** Information follows **

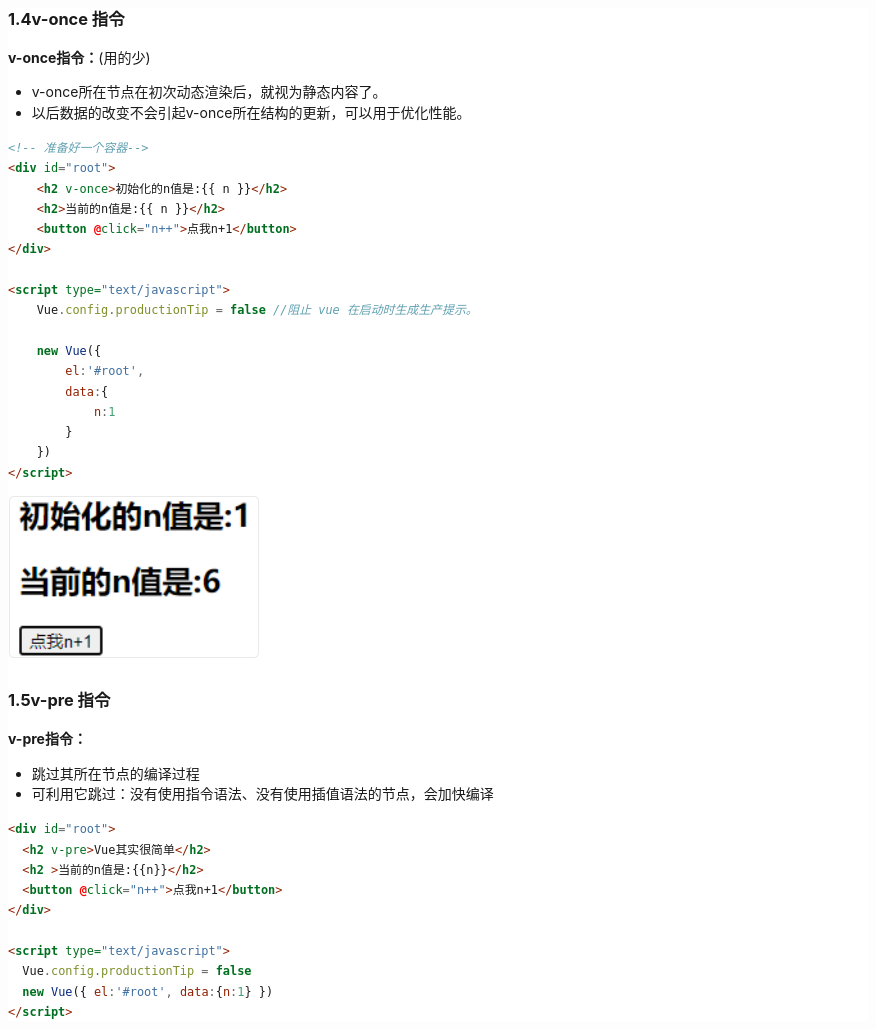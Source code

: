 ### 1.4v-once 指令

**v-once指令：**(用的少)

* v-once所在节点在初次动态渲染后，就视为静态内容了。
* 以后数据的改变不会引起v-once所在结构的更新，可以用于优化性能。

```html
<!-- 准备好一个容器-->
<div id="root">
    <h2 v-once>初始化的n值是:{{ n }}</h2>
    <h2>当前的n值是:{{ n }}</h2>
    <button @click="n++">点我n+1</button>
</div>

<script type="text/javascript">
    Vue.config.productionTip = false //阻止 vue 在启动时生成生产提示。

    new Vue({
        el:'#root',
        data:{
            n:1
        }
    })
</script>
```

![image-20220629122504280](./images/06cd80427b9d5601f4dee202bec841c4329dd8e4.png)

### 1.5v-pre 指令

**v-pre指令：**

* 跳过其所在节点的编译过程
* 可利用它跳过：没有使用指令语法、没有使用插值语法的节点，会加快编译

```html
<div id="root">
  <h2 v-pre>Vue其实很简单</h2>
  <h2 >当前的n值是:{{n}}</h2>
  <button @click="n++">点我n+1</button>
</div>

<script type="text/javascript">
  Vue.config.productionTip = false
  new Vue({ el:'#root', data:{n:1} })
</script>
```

** End of Information **
** Information follows **

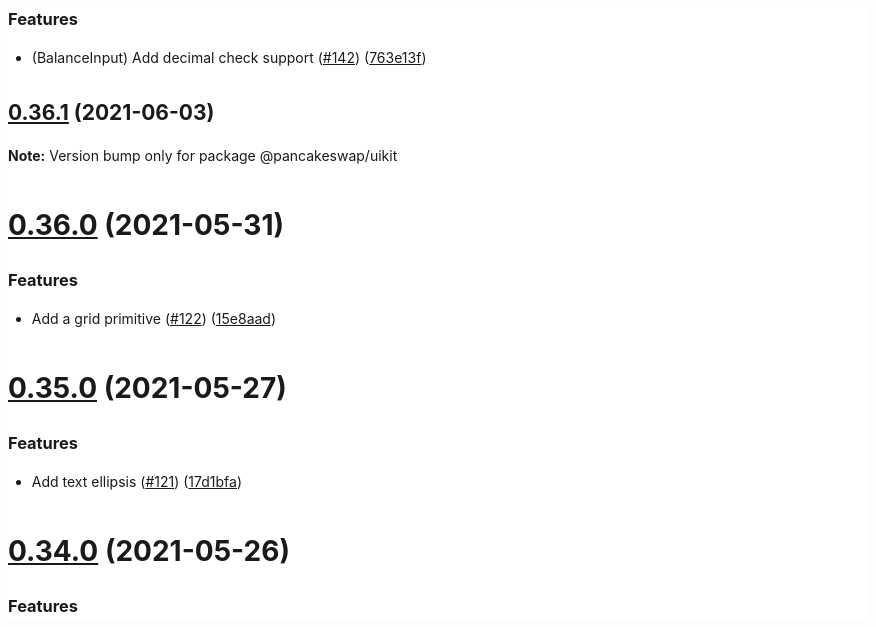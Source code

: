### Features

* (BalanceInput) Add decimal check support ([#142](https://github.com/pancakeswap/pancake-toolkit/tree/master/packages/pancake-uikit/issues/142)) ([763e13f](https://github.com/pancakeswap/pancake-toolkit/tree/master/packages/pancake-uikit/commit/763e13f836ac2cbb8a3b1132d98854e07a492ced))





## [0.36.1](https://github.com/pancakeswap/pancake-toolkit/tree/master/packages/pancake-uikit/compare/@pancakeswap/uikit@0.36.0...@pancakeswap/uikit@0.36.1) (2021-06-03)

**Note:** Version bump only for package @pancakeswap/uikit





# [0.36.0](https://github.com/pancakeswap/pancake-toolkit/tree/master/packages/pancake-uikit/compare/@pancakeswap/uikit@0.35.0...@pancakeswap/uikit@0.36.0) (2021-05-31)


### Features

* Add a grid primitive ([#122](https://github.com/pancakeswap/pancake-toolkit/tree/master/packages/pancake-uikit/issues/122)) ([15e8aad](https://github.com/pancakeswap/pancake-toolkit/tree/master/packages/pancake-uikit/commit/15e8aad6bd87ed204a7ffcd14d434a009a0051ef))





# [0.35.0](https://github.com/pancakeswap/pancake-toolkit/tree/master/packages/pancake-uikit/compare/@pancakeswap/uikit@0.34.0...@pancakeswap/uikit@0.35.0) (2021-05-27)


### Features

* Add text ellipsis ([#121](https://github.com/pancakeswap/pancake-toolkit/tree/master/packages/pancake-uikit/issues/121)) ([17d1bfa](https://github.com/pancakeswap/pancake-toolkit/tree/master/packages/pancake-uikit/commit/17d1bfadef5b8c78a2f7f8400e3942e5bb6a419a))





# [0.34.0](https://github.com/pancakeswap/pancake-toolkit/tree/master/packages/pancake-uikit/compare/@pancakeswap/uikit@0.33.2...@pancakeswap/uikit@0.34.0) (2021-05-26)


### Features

** End of Information **
** Information follows **

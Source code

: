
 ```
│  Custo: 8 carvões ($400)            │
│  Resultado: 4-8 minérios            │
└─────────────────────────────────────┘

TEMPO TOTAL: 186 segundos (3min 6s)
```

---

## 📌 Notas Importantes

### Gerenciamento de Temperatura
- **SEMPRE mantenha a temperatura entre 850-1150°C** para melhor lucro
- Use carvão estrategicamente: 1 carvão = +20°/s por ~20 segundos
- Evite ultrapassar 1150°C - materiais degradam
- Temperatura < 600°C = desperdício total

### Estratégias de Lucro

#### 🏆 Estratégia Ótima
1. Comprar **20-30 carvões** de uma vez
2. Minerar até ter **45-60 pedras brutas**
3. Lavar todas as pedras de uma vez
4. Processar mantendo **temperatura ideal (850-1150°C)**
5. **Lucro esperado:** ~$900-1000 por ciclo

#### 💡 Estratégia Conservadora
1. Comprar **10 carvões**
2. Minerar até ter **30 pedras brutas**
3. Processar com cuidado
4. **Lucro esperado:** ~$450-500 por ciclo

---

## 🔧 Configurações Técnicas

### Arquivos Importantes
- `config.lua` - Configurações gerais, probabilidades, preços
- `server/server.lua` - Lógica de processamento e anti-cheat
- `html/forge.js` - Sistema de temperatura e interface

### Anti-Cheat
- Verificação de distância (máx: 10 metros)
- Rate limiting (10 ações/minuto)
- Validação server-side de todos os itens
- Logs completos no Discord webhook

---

** End of Information **

Instructions for the task: Extract every line above containing the word "Minerar".

Response to this task:
2. Minerar até ter **45-60 pedras brutas**
2. Minerar até ter **30 pedras brutas**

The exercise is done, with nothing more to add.